Poemhunter is an online site featuring the poems of venerable poets as well as those of anyone who wants to post his or her poems on there. It's a great place to visit--a vast arena of poetry that all sorts of people visit. Of course, as a pedantic scholar, I must caution that the versions of poems you find there may not be accurate, so if you want to insure that you have the more or less correct edition of a poem, you need to go to "the standard edition." Apparently, the top 25 poets--based on how often the poet's "page" and his or her individual poems are "hit" or clicked on--are as follows:
1. Langston Hughes
2. Pablo Neruda
3. Maya Angelou
4. Shel Silverstein
5. William Shakespeare
6. Joe Fazio
7. Robert Frost
8. Charles Bukowski
9. Emily Dickinson
10.Edgar Allan Poe
11.Sylvia Plath
12.Walt Whitman
13.Jack Prelutsky
14.Gwendolyn Brooks
15.Dylan Thomas
16.William Blake
17.Elizabeth Bishop
18.ee cummings
19.Allen Ginsberg
20.Roald Dahl
21.Ogden Nash
22.Billy Collins
23.Dorothy Parker
24.Ted Hughes
25.Philip Larkin
How about that? Langston Hughes, #1. That's all right by me. He never pretended to be the poet of the people, but he also never tried not to be a poet of the people. I expected Neruda, Frost, Shakespeare, and Angelou to be up there. Silverstein isn't a complete surprise. I don't know the work of Joe Fazio, so I'd best look into that. Same goes for the work of Jack Prelutsky. Roald Dahl is a surprise, only because I think of him as a prose writer. Nash and Parker are a bit of a surprise, only because I might have assumed their work was getting dated, but I guess amusing light verse does and should have staying power. I love the eclectic mix of poets in the top 25; probably the list tells us, among other things, that it would be difficult to define the "demographic" of those who visit the site. I've posted some poems on there, and far and away the poem that gets the most hits is the one on Langston Hughes. This surprised me because most people who aren't poets or academics don't like poems on poets, but then I realized that because Hughes is the number one poet on the site, my poem was likely to get some echo-traffic from his site. Poemhunter may be the biggest "anthology" of poetry in history.

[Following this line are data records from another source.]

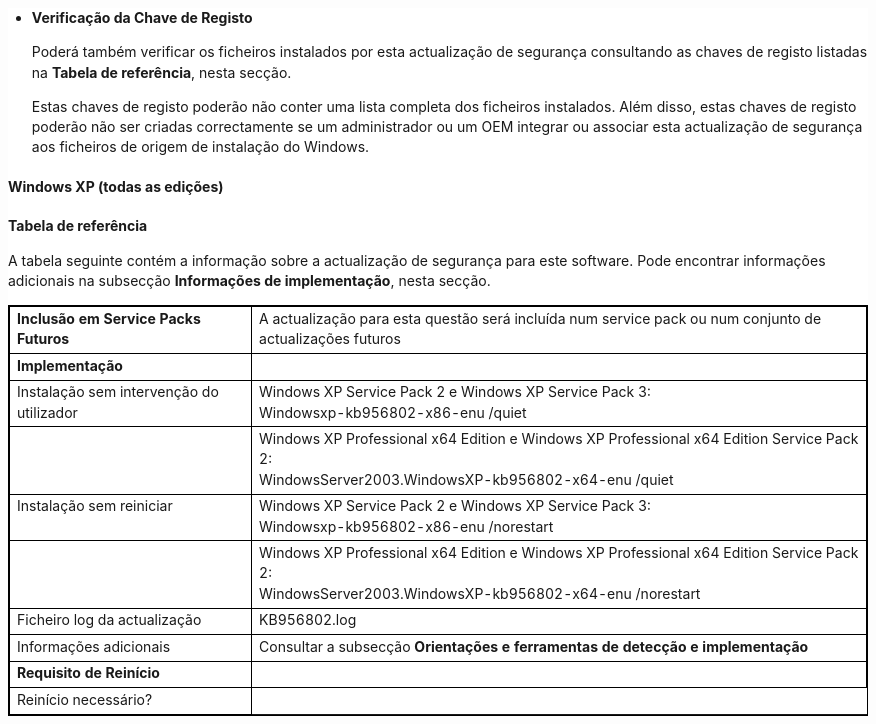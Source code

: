 -   **Verificação da Chave de Registo**

    Poderá também verificar os ficheiros instalados por esta actualização de segurança consultando as chaves de registo listadas na **Tabela de referência**, nesta secção.

    Estas chaves de registo poderão não conter uma lista completa dos ficheiros instalados. Além disso, estas chaves de registo poderão não ser criadas correctamente se um administrador ou um OEM integrar ou associar esta actualização de segurança aos ficheiros de origem de instalação do Windows.

#### Windows XP (todas as edições)

**Tabela de referência**

A tabela seguinte contém a informação sobre a actualização de segurança para este software. Pode encontrar informações adicionais na subsecção **Informações de implementação**, nesta secção.

 
<table style="border:1px solid black;">
<tbody>
<tr class="odd">
<td style="border:1px solid black;"><strong>Inclusão em Service Packs Futuros</strong></td>
<td style="border:1px solid black;">A actualização para esta questão será incluída num service pack ou num conjunto de actualizações futuros</td>
</tr>
<tr class="even">
<td style="border:1px solid black;"><strong>Implementação</strong></td>
<td style="border:1px solid black;"></td>
</tr>
<tr class="odd">
<td style="border:1px solid black;">Instalação sem intervenção do utilizador</td>
<td style="border:1px solid black;">Windows XP Service Pack 2 e Windows XP Service Pack 3:<br />
Windowsxp-kb956802-x86-enu /quiet</td>
</tr>
<tr class="even">
<td style="border:1px solid black;"></td>
<td style="border:1px solid black;">Windows XP Professional x64 Edition e Windows XP Professional x64 Edition Service Pack 2:<br />
WindowsServer2003.WindowsXP-kb956802-x64-enu /quiet</td>
</tr>
<tr class="odd">
<td style="border:1px solid black;">Instalação sem reiniciar</td>
<td style="border:1px solid black;">Windows XP Service Pack 2 e Windows XP Service Pack 3:<br />
Windowsxp-kb956802-x86-enu /norestart</td>
</tr>
<tr class="even">
<td style="border:1px solid black;"></td>
<td style="border:1px solid black;">Windows XP Professional x64 Edition e Windows XP Professional x64 Edition Service Pack 2:<br />
WindowsServer2003.WindowsXP-kb956802-x64-enu /norestart</td>
</tr>
<tr class="odd">
<td style="border:1px solid black;">Ficheiro log da actualização</td>
<td style="border:1px solid black;">KB956802.log</td>
</tr>
<tr class="even">
<td style="border:1px solid black;">Informações adicionais</td>
<td style="border:1px solid black;">Consultar a subsecção <strong>Orientações e ferramentas de detecção e implementação</strong></td>
</tr>
<tr class="odd">
<td style="border:1px solid black;"><strong>Requisito de Reinício</strong></td>
<td style="border:1px solid black;"></td>
</tr>
<tr class="even">
<td style="border:1px solid black;">Reinício necessário?</td>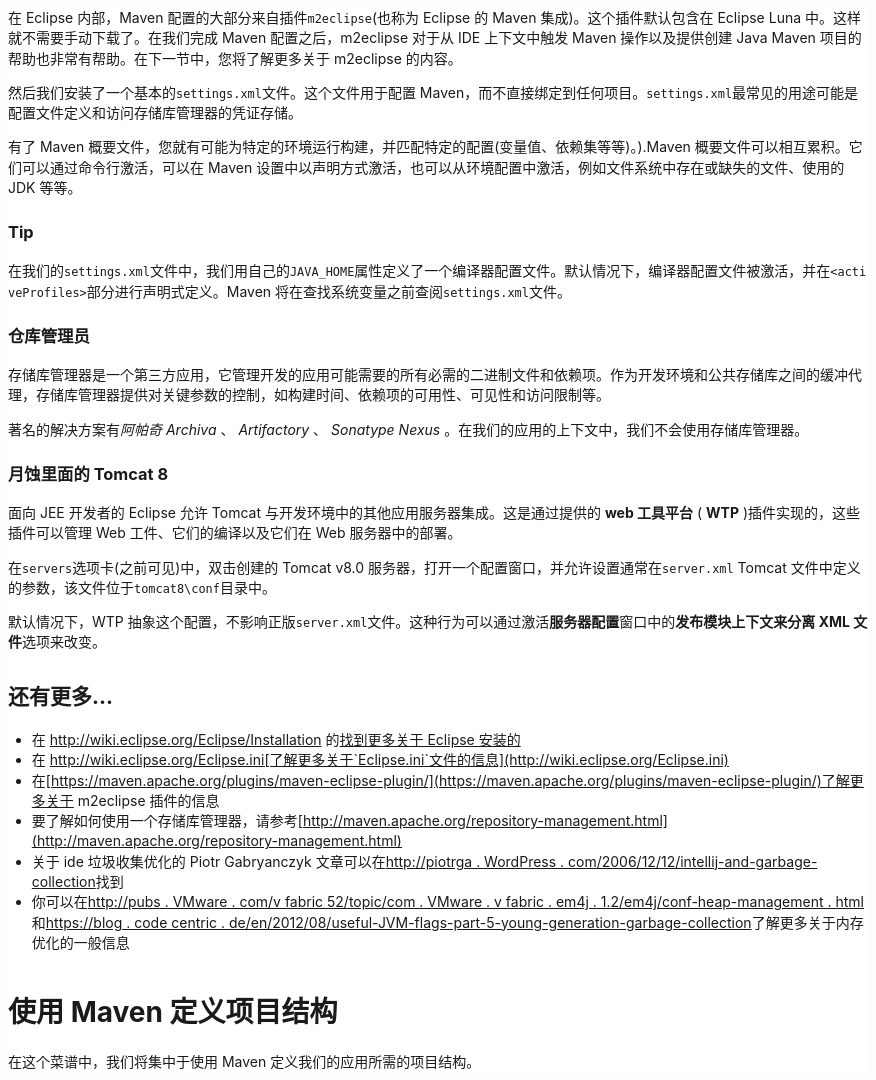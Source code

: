 在 Eclipse 内部，Maven 配置的大部分来自插件`m2eclipse`(也称为 Eclipse 的 Maven 集成)。这个插件默认包含在 Eclipse Luna 中。这样就不需要手动下载了。在我们完成 Maven 配置之后，m2eclipse 对于从 IDE 上下文中触发 Maven 操作以及提供创建 Java Maven 项目的帮助也非常有帮助。在下一节中，您将了解更多关于 m2eclipse 的内容。

然后我们安装了一个基本的`settings.xml`文件。这个文件用于配置 Maven，而不直接绑定到任何项目。`settings.xml`最常见的用途可能是配置文件定义和访问存储库管理器的凭证存储。

有了 Maven 概要文件，您就有可能为特定的环境运行构建，并匹配特定的配置(变量值、依赖集等等)。).Maven 概要文件可以相互累积。它们可以通过命令行激活，可以在 Maven 设置中以声明方式激活，也可以从环境配置中激活，例如文件系统中存在或缺失的文件、使用的 JDK 等等。

### Tip

在我们的`settings.xml`文件中，我们用自己的`JAVA_HOME`属性定义了一个编译器配置文件。默认情况下，编译器配置文件被激活，并在`<activeProfiles>`部分进行声明式定义。Maven 将在查找系统变量之前查阅`settings.xml`文件。

### 仓库管理员

存储库管理器是一个第三方应用，它管理开发的应用可能需要的所有必需的二进制文件和依赖项。作为开发环境和公共存储库之间的缓冲代理，存储库管理器提供对关键参数的控制，如构建时间、依赖项的可用性、可见性和访问限制等。

著名的解决方案有*阿帕奇 Archiva* 、 *Artifactory* 、 *Sonatype Nexus* 。在我们的应用的上下文中，我们不会使用存储库管理器。

### 月蚀里面的 Tomcat 8

面向 JEE 开发者的 Eclipse 允许 Tomcat 与开发环境中的其他应用服务器集成。这是通过提供的 **web 工具平台** ( **WTP** )插件实现的，这些插件可以管理 Web 工件、它们的编译以及它们在 Web 服务器中的部署。

在`servers`选项卡(之前可见)中，双击创建的 Tomcat v8.0 服务器，打开一个配置窗口，并允许设置通常在`server.xml` Tomcat 文件中定义的参数，该文件位于`tomcat8\conf`目录中。

默认情况下，WTP 抽象这个配置，不影响正版`server.xml`文件。这种行为可以通过激活**服务器配置**窗口中的**发布模块上下文来分离 XML 文件**选项来改变。

## 还有更多...

*   在 http://wiki.eclipse.org/Eclipse/Installation 的[找到更多关于 Eclipse 安装的](http://wiki.eclipse.org/Eclipse/Installation)
*   在 http://wiki.eclipse.org/Eclipse.ini[了解更多关于`Eclipse.ini`文件的信息](http://wiki.eclipse.org/Eclipse.ini)
*   在[https://maven.apache.org/plugins/maven-eclipse-plugin/](https://maven.apache.org/plugins/maven-eclipse-plugin/)了解更多关于 m2eclipse 插件的信息
*   要了解如何使用一个存储库管理器，请参考[http://maven.apache.org/repository-management.html](http://maven.apache.org/repository-management.html)
*   关于 ide 垃圾收集优化的 Piotr Gabryanczyk 文章可以在[http://piotrga . WordPress . com/2006/12/12/intellij-and-garbage-collection](http://piotrga.wordpress.com/2006/12/12/intellij-and-garbage-collection)找到
*   你可以在[http://pubs . VMware . com/v fabric 52/topic/com . VMware . v fabric . em4j . 1.2/em4j/conf-heap-management . html](http://pubs.vmware.com/vfabric52/topic/com.vmware.vfabric.em4j.1.2/em4j/conf-heap-management.html)和[https://blog . code centric . de/en/2012/08/useful-JVM-flags-part-5-young-generation-garbage-collection](https://blog.codecentric.de/en/2012/08/useful-jvm-flags-part-5-young-generation-garbage-collection)了解更多关于内存优化的一般信息

# 使用 Maven 定义项目结构

在这个菜谱中，我们将集中于使用 Maven 定义我们的应用所需的项目结构。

It seems to have some ancillary sites--such as Poemsabout, a site that seems to link directly to Poemhunter but that has its own domain. I wish I knew more about sites that are kind of pilot-fish for larger sites. Wikipedia, for example, seems to be followed by lots of pilot-sites these days.
Anyway, go post a poem on poemhunter, or look up that favorite poet of yours, or search by topic. I rather like the warehouse, wholesale feel of the site.